Cerita rakyat
Batu
Menangis
Pada zaman dahulu kala,
di sebuah desa terpencil di daerah Kalimantan Barat, Indonesia, hiduplah
seorang janda tua dengan seorang putrinya yang cantik jelita bernama Darmi.
Mereka tinggal di sebuah gubuk yang terletak di ujung desa. Sejak ayah Darmi
meninggal, kehidupan mereka menjadi susah. Ayah Darmi tidak meninggalkan harta
warisan sedikit pun. Untuk memenuhi kebutuhan hidup mereka, ibu Darmi bekerja
di sawah atau ladang orang lain sebagai buruh upahan.
Sementara putrinya, Darmi,
seorang gadis yang manja. Apapun yang dimintanya harus dikabulkan. Selain
manja, ia juga seorang gadis yang malas. Kerjanya hanya bersolek dan mengagumi
kecantikannya di depan cermin. Setiap sore ia selalu hilir-mudik di kampungnya
tanpa tujuan yang jelas, kecuali hanya untuk mempertontonkan kecantikannya. Ia
sama sekali tidak mau membantu ibunya mencari nafkah. Setiap kali ibunya
mengajaknya pergi ke sawah, ia selalu menolak.
”Nak! Ayo bantu Ibu
bekerja di sawah,” ajak sang Ibu.
”Tidak, Bu! Aku tidak
mau pergi ke sawah. Nanti kuku dan kulitku kotor terkena lumpur,” jawab Darmi
menolak.
”Apakah kamu tidak
kasihan melihat Ibu, Nak?” tanya sang Ibu mengiba.
”Tidak! Ibu saja yang
sudah tua bekerja di sawah, karena tidak mungkin lagi ada laki-laki yang tertarik
pada wajah Ibu yang sudah keriput itu,” jawab Darmi dengan ketus.
Mendegar jawaban
anaknya itu, sang Ibu tidak dapat berkata-kata lagi. Dengan perasaan sedih, ia
pun berangkat ke sawah untuk bekerja. Sementara si Darmi tetap saja tinggal di
gubuk, terus bersolek untuk mempecantik dirinya. Setelah ibunya pulang dari
sawah, Darmi meminta uang upah yang diperoleh Ibunya untuk dibelikan alat-alat
kecantikan.
”Bu! Mana uang upahnya
itu!” seru Darmi kepada Ibunya.
”Jangan, Nak! Uang ini
untuk membeli kebutuhan hidup kita hari ini,” ujar sang Ibu.
”Tapi, Bu! Bedakku
sudah habis. Saya harus beli yang baru,” kata Darmi.
”Kamu memang anak tidak
tahu diri! Tahunya menghabiskan uang, tapi tidak mau bekerja,” kata sang Ibu
kesal.
Meskipun marah, sang
Ibu tetap memberikan uang itu kepada Darmi. Keesokan harinya, ketika ibunya
pulang dari bekerja, si Darmi meminta lagi uang upah yang diperoleh ibunya
untuk membeli alat kecantikannya yang lain. Keadaan demikian terjadi hampir
setiap hari. Pada suatu hari, ketika ibunya hendak ke pasar, Darmi berpesan
agar dibelikan sebuah alat kecantikan. Tapi, ibunya tidak tahu alat kecantikan
yang dia maksud. Kemudian ibunya mengajaknya ikut ke pasar.
”Kalau begitu, ayo
temani Ibu ke pasar!” ajak Ibunya.
”Aku
tidak mau pergi ke pasar bersama Ibu!” jawab Darmi menolak ajakan Ibunya.

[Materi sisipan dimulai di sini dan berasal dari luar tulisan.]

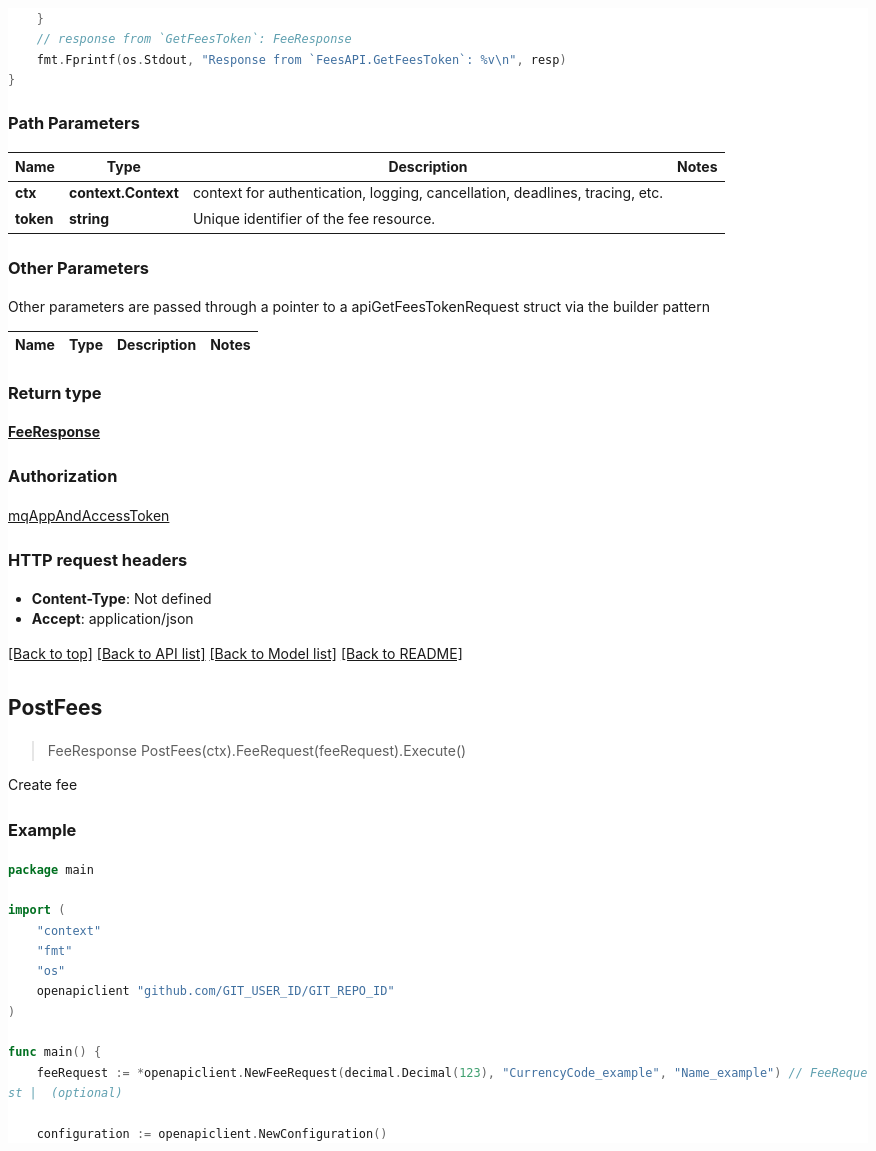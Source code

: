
 ```go
	}
	// response from `GetFeesToken`: FeeResponse
	fmt.Fprintf(os.Stdout, "Response from `FeesAPI.GetFeesToken`: %v\n", resp)
}
```

### Path Parameters


Name | Type | Description  | Notes
------------- | ------------- | ------------- | -------------
**ctx** | **context.Context** | context for authentication, logging, cancellation, deadlines, tracing, etc.
**token** | **string** | Unique identifier of the fee resource. | 

### Other Parameters

Other parameters are passed through a pointer to a apiGetFeesTokenRequest struct via the builder pattern


Name | Type | Description  | Notes
------------- | ------------- | ------------- | -------------


### Return type

[**FeeResponse**](FeeResponse.md)

### Authorization

[mqAppAndAccessToken](../README.md#mqAppAndAccessToken)

### HTTP request headers

- **Content-Type**: Not defined
- **Accept**: application/json

[[Back to top]](#) [[Back to API list]](../README.md#documentation-for-api-endpoints)
[[Back to Model list]](../README.md#documentation-for-models)
[[Back to README]](../README.md)


## PostFees

> FeeResponse PostFees(ctx).FeeRequest(feeRequest).Execute()

Create fee



### Example

```go
package main

import (
	"context"
	"fmt"
	"os"
	openapiclient "github.com/GIT_USER_ID/GIT_REPO_ID"
)

func main() {
	feeRequest := *openapiclient.NewFeeRequest(decimal.Decimal(123), "CurrencyCode_example", "Name_example") // FeeRequest |  (optional)

	configuration := openapiclient.NewConfiguration()
```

”Tapi, Ibu tidak tahu alat kecantikan yang kamu maksud itu, Nak!” seru Ibunya.
”Tapi, Ibu tidak tahu alat kecantikan yang kamu maksud itu, Nak!” seru Ibunya.
Namun
setelah didesak, Darmi pun bersedia menemani Ibunya ke pasar.
”Aku mau ikut Ibu ke
pasar, tapi dengan syarat Ibu harus berjalan di belakangku,” kata Darmi kepada
Ibunya.
”Memang kenapa, Nak!”
tanya Ibunya penasaran.
”Aku malu kepada
orang-orang kampung jika berjalan berdampingan dengan Ibu,” jawab Darmi.
”Kenapa harus malu,
Nak? Bukankah aku ini Ibu kandungmu?” tanya sang Ibu.
”Ibu seharusnya
berkaca. Lihat wajah Ibu yang sudah keriput dan pakaian ibu sangat kotor itu!
Aku malu punya Ibu berantakan seperti itu!” seru Darmi dengan nada merendahkan
Ibunya.
Walaupun sedih, sang
Ibu pun menuruti permintaan putrinya. Setelah itu, berangkatlah mereka ke pasar
secara beriringan. Si Darmi berjalan di depan, sedangkan Ibunya mengikuti dari
berlakang dengan membawa keranjang. Meskipun keduanya ibu dan anak, penampilan
mereka kelihatan sangat berbeda. Seolah-olah mereka bukan keluarga yang sama.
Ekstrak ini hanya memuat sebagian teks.